Scheduling Policy and Workload Classifications

Scheduling policy determines system behavior, overall feel, and optimal processor utilization. Processes classify into two primary behaviors:

I/O-Bound Processes: Spend the majority of time waiting on I/O requests, running for short durations before blocking. They require fast response times (low latency).
Processor-Bound Processes: Spend the majority of time executing code with infrequent blocking. They require longer timeslices to maximize system utilization (high throughput).

Linux optimizes for process response, implicitly favoring I/O-bound processes while employing creative mechanics to avoid neglecting processor-bound tasks.

Process Priority Priority-based scheduling algorithms rank processes by need, running higher-priority processes before lower-priority ones. Linux employs two disjoint priority spaces:

Nice Values: Range from $- 20$ to $+ 19$ , with a default of $0$ . Larger values indicate lower priority. In Linux, nice values control the proportion of timeslice allocated to a process, rather than an absolute millisecond value.
Real-Time Priority: Range from $0$ to $99$ . Higher values indicate higher priority. All real-time processes possess strict priority over normal processes operating in the nice value space.

Traditional absolute timeslice algorithms map nice values directly to milliseconds, which yields constant switching rates but variable fairness. This limitation prompts a paradigm shift to fairer, proportion-based distribution models.

The Completely Fair Scheduler (CFS)

The Completely Fair Scheduler (CFS) is the algorithm assigned to the SCHED_NORMAL scheduler class, operating on all non-real-time processes in Linux.

Perfect Multitasking Model: CFS models process scheduling against an ideal, perfectly multitasking processor. In this model, $n$ runnable processes run simultaneously, each receiving exactly $1/ n$ of the processor’s power.
Targeted Latency: CFS approximates perfect multitasking by assigning each process a dynamic timeslice proportional to its weight, dividing a global approximation window called the targeted latency.
Minimum Granularity: As $n \to \infty$ , the allocated proportion approaches zero, which would cause unacceptable context switching overhead. CFS enforces a minimum granularity (default 1 millisecond) as an absolute floor on any calculated timeslice.
Nice Value Weighting: Absolute nice values yield geometric differences in timeslices. A process’s processor proportion is derived purely from the relative difference in niceness between it and other currently runnable processes. To enforce this theoretical fair distribution, CFS relies on precise, tick-decoupled time accounting data structures.

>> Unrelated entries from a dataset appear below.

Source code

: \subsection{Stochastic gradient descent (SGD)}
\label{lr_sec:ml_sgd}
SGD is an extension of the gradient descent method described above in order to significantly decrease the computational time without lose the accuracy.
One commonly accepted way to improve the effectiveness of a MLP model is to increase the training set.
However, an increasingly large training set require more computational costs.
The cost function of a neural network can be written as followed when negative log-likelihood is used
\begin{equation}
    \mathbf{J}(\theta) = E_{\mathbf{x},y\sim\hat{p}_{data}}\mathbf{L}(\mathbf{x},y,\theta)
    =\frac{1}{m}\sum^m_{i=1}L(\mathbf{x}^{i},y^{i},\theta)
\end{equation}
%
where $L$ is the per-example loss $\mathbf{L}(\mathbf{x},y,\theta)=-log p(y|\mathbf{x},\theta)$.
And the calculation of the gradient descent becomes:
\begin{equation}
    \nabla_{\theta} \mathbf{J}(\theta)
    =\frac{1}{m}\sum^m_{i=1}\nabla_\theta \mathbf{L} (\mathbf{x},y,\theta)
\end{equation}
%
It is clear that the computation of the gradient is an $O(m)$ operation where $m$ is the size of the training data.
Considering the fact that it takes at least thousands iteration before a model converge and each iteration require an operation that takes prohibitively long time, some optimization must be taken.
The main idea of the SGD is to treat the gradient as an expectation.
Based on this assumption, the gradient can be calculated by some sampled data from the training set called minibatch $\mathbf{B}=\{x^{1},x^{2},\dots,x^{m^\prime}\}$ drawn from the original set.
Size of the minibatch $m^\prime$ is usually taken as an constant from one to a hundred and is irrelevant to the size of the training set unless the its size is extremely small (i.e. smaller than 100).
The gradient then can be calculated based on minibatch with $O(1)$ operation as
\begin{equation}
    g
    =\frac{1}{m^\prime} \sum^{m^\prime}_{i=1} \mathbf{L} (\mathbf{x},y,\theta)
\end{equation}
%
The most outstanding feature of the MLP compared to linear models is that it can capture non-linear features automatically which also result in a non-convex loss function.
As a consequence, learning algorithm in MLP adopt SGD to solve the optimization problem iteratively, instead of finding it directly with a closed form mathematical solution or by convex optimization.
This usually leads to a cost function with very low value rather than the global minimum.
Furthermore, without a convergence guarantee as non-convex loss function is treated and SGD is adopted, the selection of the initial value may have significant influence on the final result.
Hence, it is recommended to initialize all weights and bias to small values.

CFS Implementation and Time Accounting

CFS must meticulously track process runtimes to guarantee each receives its fair proportion.

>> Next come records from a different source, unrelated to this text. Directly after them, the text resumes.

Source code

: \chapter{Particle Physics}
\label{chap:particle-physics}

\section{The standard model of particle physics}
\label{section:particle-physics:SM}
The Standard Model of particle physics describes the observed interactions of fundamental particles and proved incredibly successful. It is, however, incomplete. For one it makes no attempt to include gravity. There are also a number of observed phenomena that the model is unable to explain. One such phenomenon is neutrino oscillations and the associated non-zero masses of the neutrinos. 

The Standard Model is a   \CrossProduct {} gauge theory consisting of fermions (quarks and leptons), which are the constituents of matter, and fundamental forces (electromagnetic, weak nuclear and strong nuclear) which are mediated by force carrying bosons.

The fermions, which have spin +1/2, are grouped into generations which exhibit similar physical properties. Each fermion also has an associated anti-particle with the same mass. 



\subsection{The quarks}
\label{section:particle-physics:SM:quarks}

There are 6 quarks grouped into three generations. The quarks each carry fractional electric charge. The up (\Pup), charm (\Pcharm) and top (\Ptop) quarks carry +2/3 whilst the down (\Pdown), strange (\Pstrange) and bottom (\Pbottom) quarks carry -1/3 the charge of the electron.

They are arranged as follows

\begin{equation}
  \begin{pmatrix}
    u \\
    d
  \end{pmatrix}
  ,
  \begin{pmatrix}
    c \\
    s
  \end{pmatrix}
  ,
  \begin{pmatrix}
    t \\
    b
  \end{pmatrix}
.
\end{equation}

Scheduler Entity Structure: Process accounting is maintained in struct sched_entity, embedded within each struct task_struct.
Virtual Runtime (vruntime): Represents the actual execution time normalized (weighted) by the total number of runnable processes.
- It is measured in nanoseconds, decoupling it completely from the system timer tick.
- On an ideal perfect processor, the vruntime of all processes at the same priority would be identical.
Updating Accounting: The update_curr() function calculates delta_exec (execution time since the last update), passes it to __update_curr() to apply load weighting, and adds the result to vruntime. The scheduler must continuously evaluate vruntime across all tasks to dynamically select the most appropriate next process.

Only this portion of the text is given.